George Pataki Endorses Marco Rubio With A Clear-Headed Jab At Donald Trump

Former New York governor and Republican presidential candidate George Pataki gave his official endorsement to Marco Rubio for president Tuesday morning. In an interview with Fox News, Pataki stated that he thinks Rubio will unite the Republican party, saying, "Donald Trump is dividing us. Marco Rubio is going to bring us together." And Pataki doesn't intend to just talk the talk, he's planning to walk the walk too: "I'm going to do everything I can to help Senator Rubio win this election."

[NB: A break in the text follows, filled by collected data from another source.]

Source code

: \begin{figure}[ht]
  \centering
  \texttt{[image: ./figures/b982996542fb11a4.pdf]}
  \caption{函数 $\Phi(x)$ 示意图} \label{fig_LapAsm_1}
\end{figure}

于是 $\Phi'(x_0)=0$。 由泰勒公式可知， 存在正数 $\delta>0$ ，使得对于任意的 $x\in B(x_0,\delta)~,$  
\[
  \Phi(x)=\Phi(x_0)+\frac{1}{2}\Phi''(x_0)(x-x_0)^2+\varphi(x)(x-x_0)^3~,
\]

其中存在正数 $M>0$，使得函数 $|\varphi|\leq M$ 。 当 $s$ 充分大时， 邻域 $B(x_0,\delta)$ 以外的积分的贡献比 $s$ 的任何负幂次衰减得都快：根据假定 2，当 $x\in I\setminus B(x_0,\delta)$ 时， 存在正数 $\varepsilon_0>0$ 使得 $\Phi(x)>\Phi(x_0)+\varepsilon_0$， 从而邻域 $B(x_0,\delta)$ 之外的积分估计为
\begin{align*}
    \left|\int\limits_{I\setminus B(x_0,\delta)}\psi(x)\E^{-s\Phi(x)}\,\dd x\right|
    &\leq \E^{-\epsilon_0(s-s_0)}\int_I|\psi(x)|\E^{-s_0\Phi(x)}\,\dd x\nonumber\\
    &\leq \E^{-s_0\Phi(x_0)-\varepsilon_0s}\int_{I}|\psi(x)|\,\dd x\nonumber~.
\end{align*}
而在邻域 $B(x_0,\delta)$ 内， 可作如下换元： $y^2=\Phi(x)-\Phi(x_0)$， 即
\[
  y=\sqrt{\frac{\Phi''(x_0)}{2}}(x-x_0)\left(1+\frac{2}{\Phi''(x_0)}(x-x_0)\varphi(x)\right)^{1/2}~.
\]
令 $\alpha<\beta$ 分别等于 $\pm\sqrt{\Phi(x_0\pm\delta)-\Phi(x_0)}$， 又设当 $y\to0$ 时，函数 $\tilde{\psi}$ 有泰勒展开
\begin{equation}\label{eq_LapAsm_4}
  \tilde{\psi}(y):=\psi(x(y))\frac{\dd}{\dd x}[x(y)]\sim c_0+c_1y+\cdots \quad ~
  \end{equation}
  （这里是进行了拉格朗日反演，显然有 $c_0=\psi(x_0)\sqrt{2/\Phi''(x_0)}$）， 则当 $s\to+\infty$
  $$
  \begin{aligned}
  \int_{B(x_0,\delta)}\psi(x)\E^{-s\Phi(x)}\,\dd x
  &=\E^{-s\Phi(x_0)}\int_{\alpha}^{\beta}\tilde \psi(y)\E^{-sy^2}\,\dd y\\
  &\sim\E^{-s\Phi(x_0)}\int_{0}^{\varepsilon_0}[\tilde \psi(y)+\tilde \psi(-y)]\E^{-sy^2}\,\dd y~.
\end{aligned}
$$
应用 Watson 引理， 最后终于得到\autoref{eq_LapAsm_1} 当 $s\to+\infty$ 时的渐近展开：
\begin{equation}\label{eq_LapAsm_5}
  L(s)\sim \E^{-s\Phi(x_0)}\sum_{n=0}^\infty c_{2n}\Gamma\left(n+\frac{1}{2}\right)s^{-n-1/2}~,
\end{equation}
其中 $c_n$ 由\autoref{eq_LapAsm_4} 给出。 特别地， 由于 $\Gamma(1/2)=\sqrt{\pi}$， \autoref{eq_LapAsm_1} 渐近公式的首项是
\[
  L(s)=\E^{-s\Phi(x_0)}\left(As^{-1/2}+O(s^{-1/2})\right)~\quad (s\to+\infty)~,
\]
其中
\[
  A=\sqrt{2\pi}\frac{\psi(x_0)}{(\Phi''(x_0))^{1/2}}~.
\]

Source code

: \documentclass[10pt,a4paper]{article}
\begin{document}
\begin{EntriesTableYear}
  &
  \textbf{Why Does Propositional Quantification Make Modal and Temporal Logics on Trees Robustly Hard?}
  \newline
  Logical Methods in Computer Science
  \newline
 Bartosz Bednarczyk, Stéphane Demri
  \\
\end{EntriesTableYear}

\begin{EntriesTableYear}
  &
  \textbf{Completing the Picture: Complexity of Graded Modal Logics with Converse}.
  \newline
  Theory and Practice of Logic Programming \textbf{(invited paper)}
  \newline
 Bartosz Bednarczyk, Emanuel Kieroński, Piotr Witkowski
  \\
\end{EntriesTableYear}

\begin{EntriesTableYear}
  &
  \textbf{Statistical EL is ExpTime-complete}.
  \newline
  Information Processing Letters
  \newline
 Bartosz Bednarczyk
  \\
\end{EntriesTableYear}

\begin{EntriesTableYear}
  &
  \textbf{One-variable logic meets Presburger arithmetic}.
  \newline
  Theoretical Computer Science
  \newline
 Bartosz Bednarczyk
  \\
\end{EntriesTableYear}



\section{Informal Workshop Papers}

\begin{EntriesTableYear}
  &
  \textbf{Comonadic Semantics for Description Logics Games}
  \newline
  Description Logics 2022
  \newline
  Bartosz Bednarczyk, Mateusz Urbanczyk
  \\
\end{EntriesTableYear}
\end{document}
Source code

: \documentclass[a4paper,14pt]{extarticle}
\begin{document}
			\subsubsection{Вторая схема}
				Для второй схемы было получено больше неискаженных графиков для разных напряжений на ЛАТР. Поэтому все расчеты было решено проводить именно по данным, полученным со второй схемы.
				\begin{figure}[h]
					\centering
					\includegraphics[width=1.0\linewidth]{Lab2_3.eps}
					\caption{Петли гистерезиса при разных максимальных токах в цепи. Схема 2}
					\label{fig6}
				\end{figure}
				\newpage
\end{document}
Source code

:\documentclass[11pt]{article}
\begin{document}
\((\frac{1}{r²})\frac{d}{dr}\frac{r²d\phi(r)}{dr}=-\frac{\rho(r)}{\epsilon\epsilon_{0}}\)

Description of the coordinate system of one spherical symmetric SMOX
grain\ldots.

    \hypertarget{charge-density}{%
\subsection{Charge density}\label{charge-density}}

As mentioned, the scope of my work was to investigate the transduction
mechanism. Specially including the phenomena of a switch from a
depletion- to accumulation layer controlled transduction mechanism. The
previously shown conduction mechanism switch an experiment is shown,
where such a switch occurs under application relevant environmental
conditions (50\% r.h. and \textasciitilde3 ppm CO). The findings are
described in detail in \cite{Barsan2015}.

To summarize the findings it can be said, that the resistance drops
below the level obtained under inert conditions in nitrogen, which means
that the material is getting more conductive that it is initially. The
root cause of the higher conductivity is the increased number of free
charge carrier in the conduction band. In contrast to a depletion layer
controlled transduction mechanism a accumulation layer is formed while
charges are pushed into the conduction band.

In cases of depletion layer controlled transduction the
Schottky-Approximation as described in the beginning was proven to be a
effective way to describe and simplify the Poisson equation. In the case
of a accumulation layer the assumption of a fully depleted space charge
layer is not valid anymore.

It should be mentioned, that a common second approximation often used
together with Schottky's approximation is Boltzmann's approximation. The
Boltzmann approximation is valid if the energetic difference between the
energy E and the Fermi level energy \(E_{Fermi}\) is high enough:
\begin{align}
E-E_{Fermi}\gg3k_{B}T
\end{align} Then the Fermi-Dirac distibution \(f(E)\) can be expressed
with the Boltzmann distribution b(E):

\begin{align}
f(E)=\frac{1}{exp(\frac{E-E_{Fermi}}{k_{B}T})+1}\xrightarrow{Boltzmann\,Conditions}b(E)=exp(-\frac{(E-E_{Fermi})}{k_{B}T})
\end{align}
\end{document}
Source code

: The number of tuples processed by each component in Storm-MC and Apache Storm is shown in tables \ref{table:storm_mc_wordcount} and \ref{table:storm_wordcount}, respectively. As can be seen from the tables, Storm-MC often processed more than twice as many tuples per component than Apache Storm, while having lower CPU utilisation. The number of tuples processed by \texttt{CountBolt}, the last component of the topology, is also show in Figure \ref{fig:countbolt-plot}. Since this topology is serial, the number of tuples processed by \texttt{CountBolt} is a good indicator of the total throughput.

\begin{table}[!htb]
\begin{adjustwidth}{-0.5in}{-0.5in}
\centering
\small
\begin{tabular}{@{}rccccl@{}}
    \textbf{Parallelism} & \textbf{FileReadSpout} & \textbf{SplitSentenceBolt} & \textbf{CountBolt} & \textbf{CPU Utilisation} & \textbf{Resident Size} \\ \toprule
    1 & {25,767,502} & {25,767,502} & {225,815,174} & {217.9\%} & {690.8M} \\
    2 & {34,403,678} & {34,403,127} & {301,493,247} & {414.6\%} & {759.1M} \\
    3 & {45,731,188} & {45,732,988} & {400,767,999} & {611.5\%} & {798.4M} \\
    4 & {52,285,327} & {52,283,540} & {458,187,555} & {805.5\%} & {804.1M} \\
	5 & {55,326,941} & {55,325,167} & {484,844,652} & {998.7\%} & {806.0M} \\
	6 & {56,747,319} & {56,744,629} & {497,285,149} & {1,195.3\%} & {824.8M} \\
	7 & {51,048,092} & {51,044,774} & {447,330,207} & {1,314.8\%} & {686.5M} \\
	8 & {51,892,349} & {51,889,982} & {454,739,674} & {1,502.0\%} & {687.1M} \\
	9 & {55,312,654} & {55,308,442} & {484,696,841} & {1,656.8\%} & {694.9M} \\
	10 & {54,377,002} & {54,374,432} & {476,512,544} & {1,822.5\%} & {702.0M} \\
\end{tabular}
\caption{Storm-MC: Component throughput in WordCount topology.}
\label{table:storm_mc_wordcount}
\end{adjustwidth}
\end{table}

Pataki's endorsement comes at a critical time for Rubio, who is heading into the primary season polling third nationally and in Iowa, and fourth in New Hampshire. Although Trump is leading, there's still a consensus among pundits that he won't win the nomination, and Rubio is seen as a strong alternative to Trump's bombastic idealism. Rubio's campaign finances are strong, meaning he still has the resources to potentially pull off a second-place finish in Iowa, where The Des Moines Register also endorsed him on Monday. The latest high-profile endorsement and stumping help from Pataki could be a game-changer going into the Iowa caucus.

Yet, Rubio as Pataki's pick is an interesting endorsement. Known for his moderate reputation, Pataki is a fairly liberal Republican, while Rubio swings further right. Rubio has been especially intense with his abortion rhetoric during the campaign, calling abortion advocates "barbarians" during the first GOP debate back in August. Rubio's firm anti-abortion stance is a staunch contrast to Pataki, who self-identifies as pro-choice. In an election cycle that has unexpectedly seen abortion become a huge campaign issue, Pataki's endorsement of Rubio is a bit perplexing.

But Pataki cited Rubio's Senate leadership and legislative record as his primary reasoning behind the endorsement. "He's provided great leadership. He did it in the state legislature in Florida," Pataki said. "He's done it in the U.S. Senate, particularly when it comes to rebuilding our military, standing up to radical Islam."

Even if their politics are often at odds, Rubio warmly welcomed the endorsement shortly after Pataki announced it. Endorsements are coming in quickly for the Republican candidates, and Rubio needs the help where he can get it. Donald Trump touted Sarah Palin as an endorser during a campaign stop in Ames, Iowa, last Tuesday, and Ted Cruz earned the support of Glenn Beck, the popular conservative radio host, at a rally on Saturday. Although Pataki never gained much traction in the race, his endorsement could be critical if he attracts moderate Republicans to Rubio's cause.

With just six days to go before the Iowa caucus officially kicks off primary season, Pataki's endorsement proves that there's still hope for Rubio's campaign — the leaderboard hasn't been set in stone and there can still be shakeups in this election season. The question now is whether any voters will be swayed when Iowans finally gather to caucus next Monday.